Baptiste, le sympathique sommelier, connait mes habitudes et me laisse ouvrir le Champagne Jacquesson Perfection 1947. Le bouchon se cisaille et le bas du bouchon vient au tirebouchon. Le vin est nettement plus ambré que le précédent. Le nez est sympathique. Il n’y a pas de bulle, mais le pétillant est bien là. Le champagne est doucereux à l’attaque et le milieu de bouche est plus vif, car le champagne n’est pas trop dosé. Il va gagner en énergie avec les coquilles coupées en strates séparées par des rondelles de truffe. J’adore ce champagne aux myriades d’évocations de fruits rouges, blancs, et de noix. Il est doté d’une belle longueur et ne donne pas de signe d’âge, dans la plénitude de sa maturité.
Sur la délicieuse sole, on sert le Meursault-Charmes Paul Roulot-Hervé 1959. Le nez de ce vin est un tel trésor d’intensité et de volupté que l’on pourrait se contenter de sentir sans boire. Ce nez est renversant. En bouche il est riche d’une minéralité exemplaire car elle est très présente sans brider la générosité du vin de belle longueur. Ce parfum m’a conquis.
Le Chambolle-Musigny Amoureuses Domaine G. Roumier 1976 va diviser la table en deux, ceux qui comme moi acceptent avec joie le message d’un vin joyeux au beau fruit rouge, sans grande complexité mais très droit et ceux qui trouvent le vin un peu dévié. Je l’ai reçu tel qu’il se présente, franc et bien dans son appellation. Il faut dire que le temps passant, l’envie de passer aux deux vedettes de la soirée se faisait de plus en plus forte et me rendait plus tolérant. La volaille est absolument délicieuse et faite pour mettre en valeur tous les vins.

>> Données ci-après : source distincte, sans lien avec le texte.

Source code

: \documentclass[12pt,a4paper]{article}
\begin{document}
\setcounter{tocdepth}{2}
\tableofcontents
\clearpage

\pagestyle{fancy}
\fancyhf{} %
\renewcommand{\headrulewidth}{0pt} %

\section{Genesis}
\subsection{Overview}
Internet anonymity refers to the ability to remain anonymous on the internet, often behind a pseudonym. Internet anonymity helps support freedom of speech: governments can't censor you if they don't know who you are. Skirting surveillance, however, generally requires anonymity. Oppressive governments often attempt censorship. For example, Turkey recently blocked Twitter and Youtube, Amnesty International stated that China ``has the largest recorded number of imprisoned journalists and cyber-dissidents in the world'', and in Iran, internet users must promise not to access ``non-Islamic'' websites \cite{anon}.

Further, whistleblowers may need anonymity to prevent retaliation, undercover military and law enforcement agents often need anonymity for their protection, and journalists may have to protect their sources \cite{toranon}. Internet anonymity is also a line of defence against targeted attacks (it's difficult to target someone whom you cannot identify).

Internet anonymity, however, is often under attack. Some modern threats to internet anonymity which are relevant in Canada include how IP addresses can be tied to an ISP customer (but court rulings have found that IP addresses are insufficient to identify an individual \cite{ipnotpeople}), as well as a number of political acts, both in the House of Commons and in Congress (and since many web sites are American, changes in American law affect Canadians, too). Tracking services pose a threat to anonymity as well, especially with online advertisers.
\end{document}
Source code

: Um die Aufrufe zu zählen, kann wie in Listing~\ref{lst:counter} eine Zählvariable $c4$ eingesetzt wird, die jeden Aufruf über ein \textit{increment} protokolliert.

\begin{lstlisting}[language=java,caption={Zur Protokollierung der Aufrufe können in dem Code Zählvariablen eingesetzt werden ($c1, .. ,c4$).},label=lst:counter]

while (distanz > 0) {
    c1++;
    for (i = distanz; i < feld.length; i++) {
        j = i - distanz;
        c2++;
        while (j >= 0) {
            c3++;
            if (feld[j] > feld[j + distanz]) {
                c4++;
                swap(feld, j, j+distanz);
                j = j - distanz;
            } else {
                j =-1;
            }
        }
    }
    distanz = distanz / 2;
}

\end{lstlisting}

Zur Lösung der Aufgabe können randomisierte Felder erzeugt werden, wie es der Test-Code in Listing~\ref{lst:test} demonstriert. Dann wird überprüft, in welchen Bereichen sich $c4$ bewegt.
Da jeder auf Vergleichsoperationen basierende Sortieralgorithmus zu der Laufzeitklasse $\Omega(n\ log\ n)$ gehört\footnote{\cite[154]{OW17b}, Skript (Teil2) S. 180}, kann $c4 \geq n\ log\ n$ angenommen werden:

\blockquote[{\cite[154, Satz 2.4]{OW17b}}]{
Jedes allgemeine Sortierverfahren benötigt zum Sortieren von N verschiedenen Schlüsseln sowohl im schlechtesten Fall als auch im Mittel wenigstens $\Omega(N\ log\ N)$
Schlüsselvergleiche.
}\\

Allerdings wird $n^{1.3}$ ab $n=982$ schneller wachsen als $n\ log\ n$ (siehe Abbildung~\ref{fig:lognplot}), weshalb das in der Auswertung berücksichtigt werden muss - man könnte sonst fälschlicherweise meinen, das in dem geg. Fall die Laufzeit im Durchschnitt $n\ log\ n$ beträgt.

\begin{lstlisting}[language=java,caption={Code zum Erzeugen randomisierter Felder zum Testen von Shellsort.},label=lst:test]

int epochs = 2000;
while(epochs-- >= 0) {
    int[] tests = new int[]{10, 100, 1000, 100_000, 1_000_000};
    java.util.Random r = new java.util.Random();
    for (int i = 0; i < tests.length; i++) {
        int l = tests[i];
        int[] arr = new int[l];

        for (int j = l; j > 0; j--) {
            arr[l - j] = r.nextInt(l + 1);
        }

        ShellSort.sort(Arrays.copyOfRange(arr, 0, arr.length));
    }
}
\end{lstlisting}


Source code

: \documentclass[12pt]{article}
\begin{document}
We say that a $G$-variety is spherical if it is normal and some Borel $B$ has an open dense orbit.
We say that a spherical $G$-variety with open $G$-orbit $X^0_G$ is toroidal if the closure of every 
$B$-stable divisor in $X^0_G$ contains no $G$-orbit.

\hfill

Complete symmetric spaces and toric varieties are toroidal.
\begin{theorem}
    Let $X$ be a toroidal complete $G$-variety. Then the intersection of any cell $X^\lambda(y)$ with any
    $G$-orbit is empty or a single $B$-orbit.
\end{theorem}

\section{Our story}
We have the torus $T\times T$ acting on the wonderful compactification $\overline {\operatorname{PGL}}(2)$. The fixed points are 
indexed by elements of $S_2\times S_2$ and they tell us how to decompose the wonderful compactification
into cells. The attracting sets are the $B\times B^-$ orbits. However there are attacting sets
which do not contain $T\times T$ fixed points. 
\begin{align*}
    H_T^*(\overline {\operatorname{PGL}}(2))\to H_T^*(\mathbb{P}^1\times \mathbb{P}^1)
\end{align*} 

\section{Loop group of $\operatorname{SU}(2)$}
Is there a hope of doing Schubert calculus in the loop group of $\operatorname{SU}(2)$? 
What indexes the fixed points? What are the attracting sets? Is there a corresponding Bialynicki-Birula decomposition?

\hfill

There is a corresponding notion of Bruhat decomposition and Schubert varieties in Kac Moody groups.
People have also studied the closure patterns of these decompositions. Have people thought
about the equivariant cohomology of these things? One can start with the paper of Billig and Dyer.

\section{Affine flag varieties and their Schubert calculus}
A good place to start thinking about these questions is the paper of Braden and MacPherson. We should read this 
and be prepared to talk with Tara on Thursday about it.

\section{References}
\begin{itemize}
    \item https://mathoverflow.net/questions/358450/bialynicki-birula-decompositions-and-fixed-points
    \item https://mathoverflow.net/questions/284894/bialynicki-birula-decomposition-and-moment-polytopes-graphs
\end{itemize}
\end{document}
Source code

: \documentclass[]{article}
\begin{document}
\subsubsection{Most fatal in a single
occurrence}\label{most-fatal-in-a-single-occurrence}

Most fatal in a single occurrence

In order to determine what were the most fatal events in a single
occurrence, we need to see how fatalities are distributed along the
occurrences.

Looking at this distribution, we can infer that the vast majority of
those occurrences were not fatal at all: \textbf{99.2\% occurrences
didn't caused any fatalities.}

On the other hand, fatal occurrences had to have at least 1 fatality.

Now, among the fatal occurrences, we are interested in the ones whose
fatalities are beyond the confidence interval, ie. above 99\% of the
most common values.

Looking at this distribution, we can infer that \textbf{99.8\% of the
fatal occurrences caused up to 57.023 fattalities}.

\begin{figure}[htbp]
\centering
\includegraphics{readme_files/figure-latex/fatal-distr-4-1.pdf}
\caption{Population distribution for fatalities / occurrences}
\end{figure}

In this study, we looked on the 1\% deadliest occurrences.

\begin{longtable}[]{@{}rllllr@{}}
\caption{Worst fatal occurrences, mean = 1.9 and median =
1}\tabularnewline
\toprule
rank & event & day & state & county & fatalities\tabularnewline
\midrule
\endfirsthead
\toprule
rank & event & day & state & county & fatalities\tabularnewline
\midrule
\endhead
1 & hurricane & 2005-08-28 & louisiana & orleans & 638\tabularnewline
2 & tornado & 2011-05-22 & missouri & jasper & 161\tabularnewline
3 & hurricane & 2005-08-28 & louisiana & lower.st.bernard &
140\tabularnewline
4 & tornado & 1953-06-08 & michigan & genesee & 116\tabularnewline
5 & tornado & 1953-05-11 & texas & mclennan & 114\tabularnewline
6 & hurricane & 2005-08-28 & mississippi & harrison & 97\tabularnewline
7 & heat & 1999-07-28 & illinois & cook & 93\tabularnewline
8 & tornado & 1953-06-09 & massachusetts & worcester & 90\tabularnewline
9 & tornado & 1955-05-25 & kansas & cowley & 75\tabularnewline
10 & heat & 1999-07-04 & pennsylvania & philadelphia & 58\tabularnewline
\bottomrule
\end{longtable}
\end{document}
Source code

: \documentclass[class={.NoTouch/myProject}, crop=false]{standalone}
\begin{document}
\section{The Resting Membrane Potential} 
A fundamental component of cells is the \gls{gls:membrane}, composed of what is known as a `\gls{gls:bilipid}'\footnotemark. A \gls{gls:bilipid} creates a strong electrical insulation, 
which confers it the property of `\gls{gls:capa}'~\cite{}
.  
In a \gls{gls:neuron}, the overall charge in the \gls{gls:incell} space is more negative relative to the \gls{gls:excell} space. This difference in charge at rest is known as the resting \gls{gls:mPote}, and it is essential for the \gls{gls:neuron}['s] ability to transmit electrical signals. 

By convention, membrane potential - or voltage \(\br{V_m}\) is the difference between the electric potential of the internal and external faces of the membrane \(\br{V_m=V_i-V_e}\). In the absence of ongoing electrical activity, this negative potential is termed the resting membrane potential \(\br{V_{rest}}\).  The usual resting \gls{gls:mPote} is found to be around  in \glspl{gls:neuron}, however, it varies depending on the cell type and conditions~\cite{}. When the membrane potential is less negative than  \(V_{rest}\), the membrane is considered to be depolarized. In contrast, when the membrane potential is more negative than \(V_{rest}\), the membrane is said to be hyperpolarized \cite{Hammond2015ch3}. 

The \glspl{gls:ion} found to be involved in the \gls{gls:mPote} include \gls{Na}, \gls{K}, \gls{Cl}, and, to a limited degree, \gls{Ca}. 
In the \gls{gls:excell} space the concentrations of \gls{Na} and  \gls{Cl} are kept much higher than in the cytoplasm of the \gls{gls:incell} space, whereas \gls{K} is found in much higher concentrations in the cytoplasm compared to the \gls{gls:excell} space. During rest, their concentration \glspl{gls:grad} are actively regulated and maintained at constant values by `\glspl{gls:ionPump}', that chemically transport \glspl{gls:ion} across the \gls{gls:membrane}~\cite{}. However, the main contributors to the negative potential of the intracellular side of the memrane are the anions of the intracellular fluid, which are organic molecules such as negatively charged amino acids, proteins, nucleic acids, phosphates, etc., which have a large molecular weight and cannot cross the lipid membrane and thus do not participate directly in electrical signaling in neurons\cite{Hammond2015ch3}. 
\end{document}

La Romanée Conti Domaine de la Romanée Conti 1940 est servie en même temps que la Romanée Conti Domaine de la Romanée Conti 1942. La 1940 a une couleur un peu terreuse, alors que la 1942 a une couleur d’un rouge plus vif et plutôt plus foncé que les couleurs des Romanée Conti. Ce qui est amusant est qu’il va y avoir deux clans opposés pour ces deux vins. Tomo et moi sommes subjugués par la 1940 qui a l’âme de la Romanée Conti avec cette présence si nette de sel et cette absence de concession. Ce vin est terrien comme sa couleur, et dégage une impression d’ascèse. C’est un moine cistercien dans sa longue robe de bure dont il a la couleur. De l’autre côté, nos amis sont sensibles à la richesse fruitée du vin de 1942, à son opulence et sa largeur. Le vin est glorieux, mais si je n’avais pas la certitude de l’authenticité de la bouteille que j’ai ouverte, je me demanderais si le vin n’est pas trop ample pour une Romanée Conti. C’est curieux qu’il y ait deux camps aussi nettement opposés. Le veau avec une sauce riche et une abondance de truffes est parfaitement adapté à la force préphylloxérique des deux vins. La deuxième partie de la bouteille de 1942 va être une illumination pour moi. Car dans sa deuxième moitié, a priori la plus dense, la 1942 devient miraculeusement la Romanée Conti que j’attendais. Le sel imperceptible jusqu’à présent se montre et se renforce et la trace miraculeuse des Romanée-Conti apparaît comme par enchantement. Et la lie sera d’un plaisir sans pareil. Les deux Romanée Conti se retrouvent, mais la 1940, plutôt plus marquée par le poids des ans, est transcendantale. Et nos amis du clan de la 1942 vont nous rejoindre pour convenir que la 1940 est de loin la plus émouvante, avec cette âme qui se fond dans la nôtre.
Si l’on avait besoin de se rassurer de la complexité des deux Romanée Conti, il suffit de prendre une goutte du Chambolle-Musigny pour mesurer à quel point un monde les sépare. La rencontre avec la 1940 fait entrer dans le paradis de la Romanée Conti, où les vins sont de recueillement. Nous sommes conscients que nous vivons un moment unique. Je suis content que la 1942 ait fini par délivrer ce que j’espérais. Les lies des deux vins sont une entrée au paradis. Les Romanée Conti préphylloxériques racontent une histoire qui ne se reproduira plus jamais.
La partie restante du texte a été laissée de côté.